Top of Dataset records

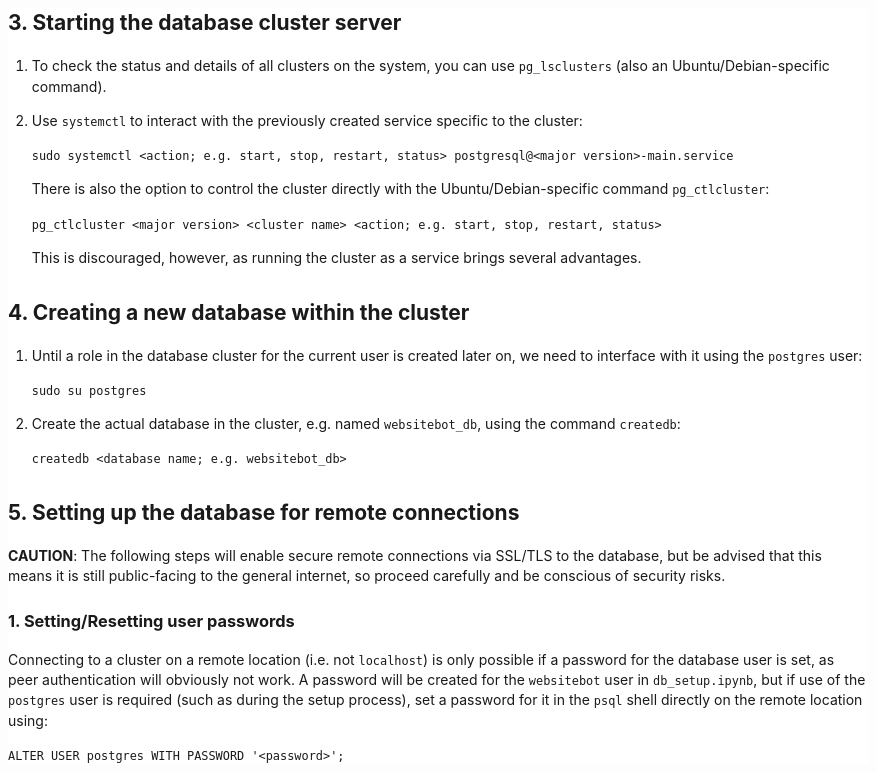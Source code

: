 

## 3. Starting the database cluster server

1. To check the status and details of all clusters on the system, you can use `pg_lsclusters` (also an Ubuntu/Debian-specific command).

1. Use `systemctl` to interact with the previously created service specific to the cluster:

   ```shell
   sudo systemctl <action; e.g. start, stop, restart, status> postgresql@<major version>-main.service
   ```

   There is also the option to control the cluster directly with the Ubuntu/Debian-specific command `pg_ctlcluster`:

   ```shell
   pg_ctlcluster <major version> <cluster name> <action; e.g. start, stop, restart, status>
   ```
   
   This is discouraged, however, as running the cluster as a service brings several advantages.



## 4. Creating a new database within the cluster

1. Until a role in the database cluster for the current user is created later on, we need to interface with it using the `postgres` user:

   ```shell
   sudo su postgres
   ```

2. Create the actual database in the cluster, e.g. named `websitebot_db`, using the command `createdb`:

   ```shell
   createdb <database name; e.g. websitebot_db>
   ```



## 5. Setting up the database for remote connections

**CAUTION**: The following steps will enable secure remote connections via SSL/TLS to the database, but be advised that this means it is still public-facing to the general internet, so proceed carefully and be conscious of security risks.

### 1. Setting/Resetting user passwords

Connecting to a cluster on a remote location (i.e. not `localhost`) is only possible if a password for the database user is set, as peer authentication will obviously not work. A password will be created for the `websitebot` user in `db_setup.ipynb`, but if use of the `postgres` user is required (such as during the setup process), set a password for it in the `psql` shell directly on the remote location using:

```postgresql
ALTER USER postgres WITH PASSWORD '<password>';
```

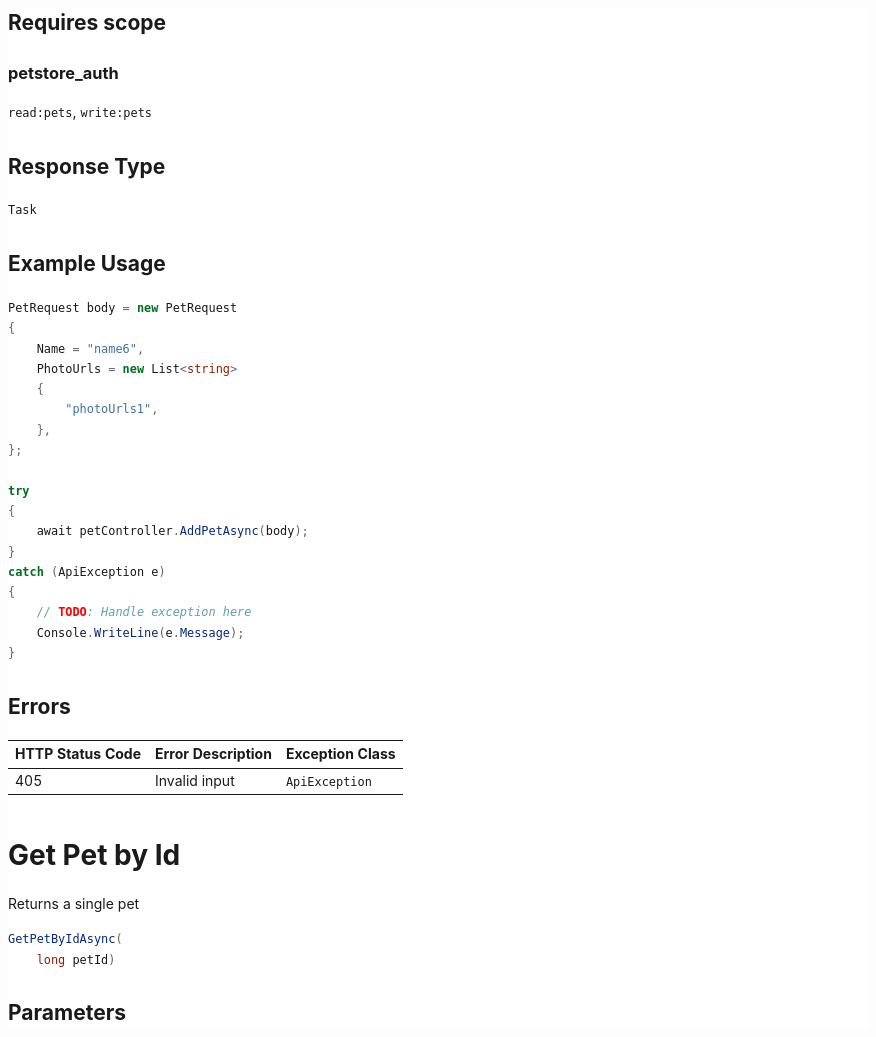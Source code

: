 ## Requires scope

### petstore_auth

`read:pets`, `write:pets`

## Response Type

`Task`

## Example Usage

```csharp
PetRequest body = new PetRequest
{
    Name = "name6",
    PhotoUrls = new List<string>
    {
        "photoUrls1",
    },
};

try
{
    await petController.AddPetAsync(body);
}
catch (ApiException e)
{
    // TODO: Handle exception here
    Console.WriteLine(e.Message);
}
```

## Errors

| HTTP Status Code | Error Description | Exception Class |
|  --- | --- | --- |
| 405 | Invalid input | `ApiException` |


# Get Pet by Id

Returns a single pet

```csharp
GetPetByIdAsync(
    long petId)
```

## Parameters
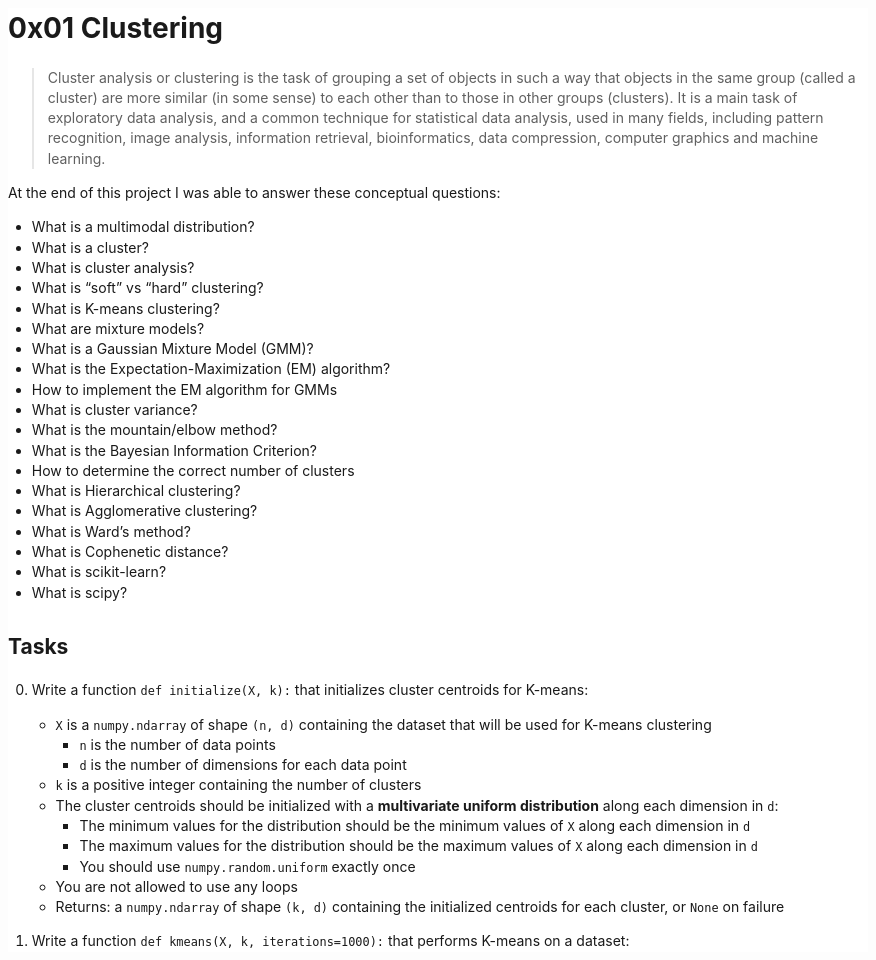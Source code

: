 # 0x01 Clustering

> Cluster analysis or clustering is the task of grouping a set of objects in such a way that objects in the same group (called a cluster) are more similar (in some sense) to each other than to those in other groups (clusters). It is a main task of exploratory data analysis, and a common technique for statistical data analysis, used in many fields, including pattern recognition, image analysis, information retrieval, bioinformatics, data compression, computer graphics and machine learning.

At the end of this project I was able to answer these conceptual questions:

* What is a multimodal distribution?
* What is a cluster?
* What is cluster analysis?
* What is “soft” vs “hard” clustering?
* What is K-means clustering?
* What are mixture models?
* What is a Gaussian Mixture Model (GMM)?
* What is the Expectation-Maximization (EM) algorithm?
* How to implement the EM algorithm for GMMs
* What is cluster variance?
* What is the mountain/elbow method?
* What is the Bayesian Information Criterion?
* How to determine the correct number of clusters
* What is Hierarchical clustering?
* What is Agglomerative clustering?
* What is Ward’s method?
* What is Cophenetic distance?
* What is scikit-learn?
* What is scipy?

## Tasks

0. Write a function `def initialize(X, k):` that initializes cluster centroids for K-means:

    * `X` is a `numpy.ndarray` of shape `(n, d)` containing the dataset that will be used for K-means clustering
        * `n` is the number of data points
        * `d` is the number of dimensions for each data point
    * `k` is a positive integer containing the number of clusters
    * The cluster centroids should be initialized with a **multivariate uniform distribution** along each dimension in `d`:
        * The minimum values for the distribution should be the minimum values of `X` along each dimension in `d`
        * The maximum values for the distribution should be the maximum values of `X` along each dimension in `d`
        * You should use `numpy.random.uniform` exactly once
    * You are not allowed to use any loops
    * Returns: a `numpy.ndarray` of shape `(k, d)` containing the initialized centroids for each cluster, or `None` on failure

1. Write a function `def kmeans(X, k, iterations=1000):` that performs K-means on a dataset:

Bottom of Dataset records

Aim of the exercise – From the entries above, say how many lines contain "createdb". Only the number is wanted.

Result of the exercise – 2